My experience has been good, with a Django app maintained for over 8 years now. We've only updated Django when a new LTS version is out. That means once every two years there's an update that may break something, but I don't remember it ever being more than a few hours of work.

We do take some care to (mostly) only use documented interfaces, so maybe that helps?

I'm sorry, but this is just programming. You have two choices: 1. Never upgrade and keep everything stable but go through hell when you inevitably must update something or 2: keep up with the latest and go through some minor pain with every release.

It's a lot like taking care of a house or car.

The world does not stand still, much less programming frameworks.

Hmmm, with well chosen, thought through abstractions, which only presume the minimum they need to presume about their usage, the frequent changes you describe are not a given.

The question is, what it is, what frequently needs to change and why no appropriate abstraction has been found to reach stability.

We're talking about a huge web framework here.

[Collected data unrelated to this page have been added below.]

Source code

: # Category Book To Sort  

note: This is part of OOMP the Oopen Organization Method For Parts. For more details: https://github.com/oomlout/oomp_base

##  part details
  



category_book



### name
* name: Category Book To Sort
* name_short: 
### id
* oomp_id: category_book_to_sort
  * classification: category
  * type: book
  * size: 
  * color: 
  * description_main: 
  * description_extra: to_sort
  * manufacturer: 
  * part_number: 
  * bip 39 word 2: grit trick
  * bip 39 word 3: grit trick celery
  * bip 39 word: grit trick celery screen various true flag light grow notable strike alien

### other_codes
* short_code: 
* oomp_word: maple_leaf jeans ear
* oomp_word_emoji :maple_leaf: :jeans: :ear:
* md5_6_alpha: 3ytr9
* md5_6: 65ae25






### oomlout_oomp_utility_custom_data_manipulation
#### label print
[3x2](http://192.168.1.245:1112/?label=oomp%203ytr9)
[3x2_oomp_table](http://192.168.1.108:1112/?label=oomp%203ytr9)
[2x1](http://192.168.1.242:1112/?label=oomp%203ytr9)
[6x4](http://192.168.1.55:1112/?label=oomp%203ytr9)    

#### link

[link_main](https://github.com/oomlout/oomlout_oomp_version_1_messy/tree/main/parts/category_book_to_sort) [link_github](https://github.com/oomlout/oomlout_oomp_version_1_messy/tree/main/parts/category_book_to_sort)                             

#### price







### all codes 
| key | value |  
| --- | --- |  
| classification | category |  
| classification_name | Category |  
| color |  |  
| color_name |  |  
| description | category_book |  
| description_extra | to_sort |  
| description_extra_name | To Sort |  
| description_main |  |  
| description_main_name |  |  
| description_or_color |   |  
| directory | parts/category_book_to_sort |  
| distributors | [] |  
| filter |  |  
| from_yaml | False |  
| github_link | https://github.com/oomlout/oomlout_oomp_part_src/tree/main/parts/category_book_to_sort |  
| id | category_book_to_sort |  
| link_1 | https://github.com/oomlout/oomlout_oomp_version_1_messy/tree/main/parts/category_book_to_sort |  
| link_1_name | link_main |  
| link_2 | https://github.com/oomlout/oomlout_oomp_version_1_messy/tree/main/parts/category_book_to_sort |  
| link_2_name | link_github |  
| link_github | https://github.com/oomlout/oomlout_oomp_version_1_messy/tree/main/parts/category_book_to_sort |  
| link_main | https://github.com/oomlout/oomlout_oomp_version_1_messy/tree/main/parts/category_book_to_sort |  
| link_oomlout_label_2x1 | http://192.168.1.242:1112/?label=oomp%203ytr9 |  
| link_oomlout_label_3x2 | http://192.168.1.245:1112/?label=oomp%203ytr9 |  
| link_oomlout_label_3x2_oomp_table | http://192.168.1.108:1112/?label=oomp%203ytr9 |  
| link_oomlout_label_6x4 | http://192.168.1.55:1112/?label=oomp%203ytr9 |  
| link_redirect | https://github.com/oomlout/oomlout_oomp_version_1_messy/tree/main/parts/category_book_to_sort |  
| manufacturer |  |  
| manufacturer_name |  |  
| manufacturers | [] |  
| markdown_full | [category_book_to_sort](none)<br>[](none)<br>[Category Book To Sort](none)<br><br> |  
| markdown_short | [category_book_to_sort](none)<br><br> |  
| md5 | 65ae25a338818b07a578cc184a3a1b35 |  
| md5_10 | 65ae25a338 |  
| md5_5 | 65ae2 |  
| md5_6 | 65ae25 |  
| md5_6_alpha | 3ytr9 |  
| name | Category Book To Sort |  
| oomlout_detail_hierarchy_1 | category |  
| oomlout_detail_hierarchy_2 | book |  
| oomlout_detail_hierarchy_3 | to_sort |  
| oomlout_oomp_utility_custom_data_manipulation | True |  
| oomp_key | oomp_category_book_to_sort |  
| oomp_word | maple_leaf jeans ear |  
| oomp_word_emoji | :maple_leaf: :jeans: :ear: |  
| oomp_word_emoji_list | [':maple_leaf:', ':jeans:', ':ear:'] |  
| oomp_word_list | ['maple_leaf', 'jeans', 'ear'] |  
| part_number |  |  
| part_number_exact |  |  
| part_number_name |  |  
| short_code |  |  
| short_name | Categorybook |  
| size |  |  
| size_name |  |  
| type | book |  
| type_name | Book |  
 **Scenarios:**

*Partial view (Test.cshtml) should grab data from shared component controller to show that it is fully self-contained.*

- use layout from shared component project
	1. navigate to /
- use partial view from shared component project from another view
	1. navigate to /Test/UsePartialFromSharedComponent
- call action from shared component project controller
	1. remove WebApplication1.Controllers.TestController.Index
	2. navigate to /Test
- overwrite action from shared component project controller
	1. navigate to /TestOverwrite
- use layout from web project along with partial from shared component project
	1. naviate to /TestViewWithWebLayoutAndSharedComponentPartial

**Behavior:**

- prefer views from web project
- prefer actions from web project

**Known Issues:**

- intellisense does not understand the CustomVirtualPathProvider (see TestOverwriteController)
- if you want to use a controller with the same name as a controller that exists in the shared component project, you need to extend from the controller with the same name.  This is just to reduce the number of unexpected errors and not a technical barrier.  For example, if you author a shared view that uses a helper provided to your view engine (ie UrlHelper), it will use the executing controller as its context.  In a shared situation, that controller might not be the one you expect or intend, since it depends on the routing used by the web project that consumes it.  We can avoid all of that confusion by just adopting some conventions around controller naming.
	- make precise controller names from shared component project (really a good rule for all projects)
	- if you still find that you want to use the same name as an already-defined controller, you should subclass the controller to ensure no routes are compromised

Your comment might apply to small isolated pieces of code. But Django is built on top of thousands if not millions of abstractions. It's absolutely unreasonable to think that it won't change.
I tend to keep one CI pipeline with all dependencies unpinned (I made pip-chill for that reason) and Django set to the latest version to get early warnings of the impending doom.

That said, it takes a while for the Django folk to end support for a release so, at least, there is not much of a hurry to update a running app.

> Django puts DeprecationWarnings basically everywhere

This seems like exactly the way that deprecations should be handled. Are you suggesting they should maintain backwards compatibility for much longer? They already have a pretty long deprecation policy.

Can you elaborate on some of the things you've been frustrated with?

I find Django has a pretty solid deprecation policy, with the goal being that if you have no deprecation warnings then upgrading is simple. Third party dependencies do get in the way of that sometimes though.

I'm only a beginner with Django, but I tend to agree to a point - reason being is that I've found old code that I want to use (github, etc.), but it targets Django 1.x (later versions, say 1.10), and will use a load of stuff which is now removed. The issue I've had is that the documentation seems to be difficult to find these removed elements - such as last week, looking for the {% ssi (file) %} tag, which it took me the best part of an hour searching to find out which version it came from - and indeed that it was a standard tag!

A lot of the imports seem to move around (which is easy to fix, once you know where they now are), and some things have just vanished.

I know documentation is a nightmare to produce, but there must be a way to automatically produce it for either import relocations or deprecations so you can find things like this easily?

Sorry, but Django is the best framework I've found for managing deprecations.

In the web world it's quite frequent to have major versions every couple years that break everything and require substantial dev cycles to keep up.

That said, 1.x applications are quite old by now.

For me, upgrading Django for a series-A sized startup (e.g. 25KLOC) takes maybe 2 - 4 hours on average, assuming there is good integration test coverage. What parts of the upgrade process are you finding take a long time?

I feel like the last Django release that was at all complicated to upgrade to was maybe 1.9, in terms of getting the test cases to run properly in parallel if they hadn't been properly isolated. And even that was more of a Python3-like situation, where it really only exposed things that people had done incorrectly previously.

Compared to how fast things move in frontend world, Django feel like ultra stable to me. Upgrading an old django project to the latest version typically doesn't affect any fundamental things. Maybe some classes has been moved into contrib or spin off as non-core packages, or some methods has been removed and replaced with another methods, but never fundamental changes that requires you to rewrite majority of your code.